▶ **Exercise requirements**: The entries are to be repeated in full, without any change.

(Dataset records)
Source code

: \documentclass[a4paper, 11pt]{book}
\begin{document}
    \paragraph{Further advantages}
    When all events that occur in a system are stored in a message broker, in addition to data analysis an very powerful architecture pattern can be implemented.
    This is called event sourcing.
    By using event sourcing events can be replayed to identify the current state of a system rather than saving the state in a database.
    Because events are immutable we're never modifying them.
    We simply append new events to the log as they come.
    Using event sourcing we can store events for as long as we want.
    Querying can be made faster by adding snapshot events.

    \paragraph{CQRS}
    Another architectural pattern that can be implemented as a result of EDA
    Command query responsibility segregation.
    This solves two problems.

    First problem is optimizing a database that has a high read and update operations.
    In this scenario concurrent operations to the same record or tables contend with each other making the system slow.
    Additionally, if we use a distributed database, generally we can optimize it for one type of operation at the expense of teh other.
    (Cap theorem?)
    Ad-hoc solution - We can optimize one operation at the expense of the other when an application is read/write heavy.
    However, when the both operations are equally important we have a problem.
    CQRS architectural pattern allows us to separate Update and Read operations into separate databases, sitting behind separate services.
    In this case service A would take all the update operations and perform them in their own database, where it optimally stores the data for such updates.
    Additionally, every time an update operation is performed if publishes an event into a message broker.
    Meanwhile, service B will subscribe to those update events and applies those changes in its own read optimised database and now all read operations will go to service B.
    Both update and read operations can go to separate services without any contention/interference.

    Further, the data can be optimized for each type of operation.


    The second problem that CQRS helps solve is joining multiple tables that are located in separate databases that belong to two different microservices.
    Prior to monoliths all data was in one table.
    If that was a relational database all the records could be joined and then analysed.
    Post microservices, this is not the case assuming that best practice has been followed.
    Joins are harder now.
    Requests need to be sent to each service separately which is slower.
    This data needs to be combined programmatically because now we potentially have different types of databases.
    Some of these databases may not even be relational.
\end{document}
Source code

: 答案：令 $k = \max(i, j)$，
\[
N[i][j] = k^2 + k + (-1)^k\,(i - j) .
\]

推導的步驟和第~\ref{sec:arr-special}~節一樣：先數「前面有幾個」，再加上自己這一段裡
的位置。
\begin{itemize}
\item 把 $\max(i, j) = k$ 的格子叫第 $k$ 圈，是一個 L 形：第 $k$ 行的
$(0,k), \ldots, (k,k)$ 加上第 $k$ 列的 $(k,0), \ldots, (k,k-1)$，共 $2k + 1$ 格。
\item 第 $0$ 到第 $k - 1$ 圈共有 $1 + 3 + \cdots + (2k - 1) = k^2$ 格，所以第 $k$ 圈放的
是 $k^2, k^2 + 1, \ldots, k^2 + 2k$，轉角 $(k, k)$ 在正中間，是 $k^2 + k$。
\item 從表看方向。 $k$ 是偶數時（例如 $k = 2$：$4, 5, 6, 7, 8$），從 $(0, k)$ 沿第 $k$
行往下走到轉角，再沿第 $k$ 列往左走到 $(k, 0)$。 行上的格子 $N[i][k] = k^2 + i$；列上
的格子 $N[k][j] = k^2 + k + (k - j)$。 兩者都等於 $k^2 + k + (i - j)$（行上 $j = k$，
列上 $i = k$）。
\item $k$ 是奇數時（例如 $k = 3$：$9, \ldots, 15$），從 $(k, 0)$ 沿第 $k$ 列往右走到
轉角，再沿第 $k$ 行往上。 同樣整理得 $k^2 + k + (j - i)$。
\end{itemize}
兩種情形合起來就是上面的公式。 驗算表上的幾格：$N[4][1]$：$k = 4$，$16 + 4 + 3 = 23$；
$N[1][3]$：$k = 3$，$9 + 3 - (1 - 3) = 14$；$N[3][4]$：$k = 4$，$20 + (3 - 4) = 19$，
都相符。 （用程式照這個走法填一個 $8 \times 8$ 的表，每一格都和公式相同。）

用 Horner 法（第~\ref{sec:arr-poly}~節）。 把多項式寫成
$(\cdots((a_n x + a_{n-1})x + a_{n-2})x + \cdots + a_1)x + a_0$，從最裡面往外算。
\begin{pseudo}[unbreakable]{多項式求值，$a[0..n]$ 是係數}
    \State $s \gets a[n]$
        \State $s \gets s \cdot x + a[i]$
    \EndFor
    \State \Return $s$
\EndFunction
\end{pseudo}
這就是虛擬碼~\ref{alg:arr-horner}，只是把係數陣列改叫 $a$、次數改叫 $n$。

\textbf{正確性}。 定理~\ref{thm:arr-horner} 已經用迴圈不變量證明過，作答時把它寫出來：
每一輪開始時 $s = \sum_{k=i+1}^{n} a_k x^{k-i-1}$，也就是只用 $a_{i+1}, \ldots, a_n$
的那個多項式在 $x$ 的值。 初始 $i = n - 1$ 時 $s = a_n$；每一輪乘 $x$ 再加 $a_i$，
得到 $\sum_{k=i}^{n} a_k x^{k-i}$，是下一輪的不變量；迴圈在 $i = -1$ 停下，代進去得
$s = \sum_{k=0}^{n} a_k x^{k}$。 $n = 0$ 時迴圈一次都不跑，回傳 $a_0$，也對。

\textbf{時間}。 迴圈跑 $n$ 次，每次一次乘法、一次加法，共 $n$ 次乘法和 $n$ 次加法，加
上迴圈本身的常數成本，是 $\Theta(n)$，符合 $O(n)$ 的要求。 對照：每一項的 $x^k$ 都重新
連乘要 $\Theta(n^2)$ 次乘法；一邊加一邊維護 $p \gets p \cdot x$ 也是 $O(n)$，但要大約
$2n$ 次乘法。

▶ **Result of this task**:
Source code

: \documentclass[a4paper, 11pt]{book}
\begin{document}
    \paragraph{Further advantages}
    When all events that occur in a system are stored in a message broker, in addition to data analysis an very powerful architecture pattern can be implemented.
    This is called event sourcing.
    By using event sourcing events can be replayed to identify the current state of a system rather than saving the state in a database.
    Because events are immutable we're never modifying them.
    We simply append new events to the log as they come.
    Using event sourcing we can store events for as long as we want.
    Querying can be made faster by adding snapshot events.

    \paragraph{CQRS}
    Another architectural pattern that can be implemented as a result of EDA
    Command query responsibility segregation.
    This solves two problems.

    First problem is optimizing a database that has a high read and update operations.
    In this scenario concurrent operations to the same record or tables contend with each other making the system slow.
    Additionally, if we use a distributed database, generally we can optimize it for one type of operation at the expense of teh other.
    (Cap theorem?)
    Ad-hoc solution - We can optimize one operation at the expense of the other when an application is read/write heavy.
    However, when the both operations are equally important we have a problem.
    CQRS architectural pattern allows us to separate Update and Read operations into separate databases, sitting behind separate services.
    In this case service A would take all the update operations and perform them in their own database, where it optimally stores the data for such updates.
    Additionally, every time an update operation is performed if publishes an event into a message broker.
    Meanwhile, service B will subscribe to those update events and applies those changes in its own read optimised database and now all read operations will go to service B.
    Both update and read operations can go to separate services without any contention/interference.

    Further, the data can be optimized for each type of operation.


    The second problem that CQRS helps solve is joining multiple tables that are located in separate databases that belong to two different microservices.
    Prior to monoliths all data was in one table.
    If that was a relational database all the records could be joined and then analysed.
    Post microservices, this is not the case assuming that best practice has been followed.
    Joins are harder now.
    Requests need to be sent to each service separately which is slower.
    This data needs to be combined programmatically because now we potentially have different types of databases.
    Some of these databases may not even be relational.
\end{document}
Source code

: 答案：令 $k = \max(i, j)$，
\[
N[i][j] = k^2 + k + (-1)^k\,(i - j) .
\]

推導的步驟和第~\ref{sec:arr-special}~節一樣：先數「前面有幾個」，再加上自己這一段裡
的位置。
\begin{itemize}
\item 把 $\max(i, j) = k$ 的格子叫第 $k$ 圈，是一個 L 形：第 $k$ 行的
$(0,k), \ldots, (k,k)$ 加上第 $k$ 列的 $(k,0), \ldots, (k,k-1)$，共 $2k + 1$ 格。
\item 第 $0$ 到第 $k - 1$ 圈共有 $1 + 3 + \cdots + (2k - 1) = k^2$ 格，所以第 $k$ 圈放的
是 $k^2, k^2 + 1, \ldots, k^2 + 2k$，轉角 $(k, k)$ 在正中間，是 $k^2 + k$。
\item 從表看方向。 $k$ 是偶數時（例如 $k = 2$：$4, 5, 6, 7, 8$），從 $(0, k)$ 沿第 $k$
行往下走到轉角，再沿第 $k$ 列往左走到 $(k, 0)$。 行上的格子 $N[i][k] = k^2 + i$；列上
的格子 $N[k][j] = k^2 + k + (k - j)$。 兩者都等於 $k^2 + k + (i - j)$（行上 $j = k$，
列上 $i = k$）。
\item $k$ 是奇數時（例如 $k = 3$：$9, \ldots, 15$），從 $(k, 0)$ 沿第 $k$ 列往右走到
轉角，再沿第 $k$ 行往上。 同樣整理得 $k^2 + k + (j - i)$。
\end{itemize}
兩種情形合起來就是上面的公式。 驗算表上的幾格：$N[4][1]$：$k = 4$，$16 + 4 + 3 = 23$；
$N[1][3]$：$k = 3$，$9 + 3 - (1 - 3) = 14$；$N[3][4]$：$k = 4$，$20 + (3 - 4) = 19$，
都相符。 （用程式照這個走法填一個 $8 \times 8$ 的表，每一格都和公式相同。）

用 Horner 法（第~\ref{sec:arr-poly}~節）。 把多項式寫成
$(\cdots((a_n x + a_{n-1})x + a_{n-2})x + \cdots + a_1)x + a_0$，從最裡面往外算。
\begin{pseudo}[unbreakable]{多項式求值，$a[0..n]$ 是係數}
    \State $s \gets a[n]$
        \State $s \gets s \cdot x + a[i]$
    \EndFor
    \State \Return $s$
\EndFunction
\end{pseudo}
這就是虛擬碼~\ref{alg:arr-horner}，只是把係數陣列改叫 $a$、次數改叫 $n$。

\textbf{正確性}。 定理~\ref{thm:arr-horner} 已經用迴圈不變量證明過，作答時把它寫出來：
每一輪開始時 $s = \sum_{k=i+1}^{n} a_k x^{k-i-1}$，也就是只用 $a_{i+1}, \ldots, a_n$
的那個多項式在 $x$ 的值。 初始 $i = n - 1$ 時 $s = a_n$；每一輪乘 $x$ 再加 $a_i$，
得到 $\sum_{k=i}^{n} a_k x^{k-i}$，是下一輪的不變量；迴圈在 $i = -1$ 停下，代進去得
$s = \sum_{k=0}^{n} a_k x^{k}$。 $n = 0$ 時迴圈一次都不跑，回傳 $a_0$，也對。

\textbf{時間}。 迴圈跑 $n$ 次，每次一次乘法、一次加法，共 $n$ 次乘法和 $n$ 次加法，加
上迴圈本身的常數成本，是 $\Theta(n)$，符合 $O(n)$ 的要求。 對照：每一項的 $x^k$ 都重新
連乘要 $\Theta(n^2)$ 次乘法；一邊加一邊維護 $p \gets p \cdot x$ 也是 $O(n)$，但要大約
$2n$ 次乘法。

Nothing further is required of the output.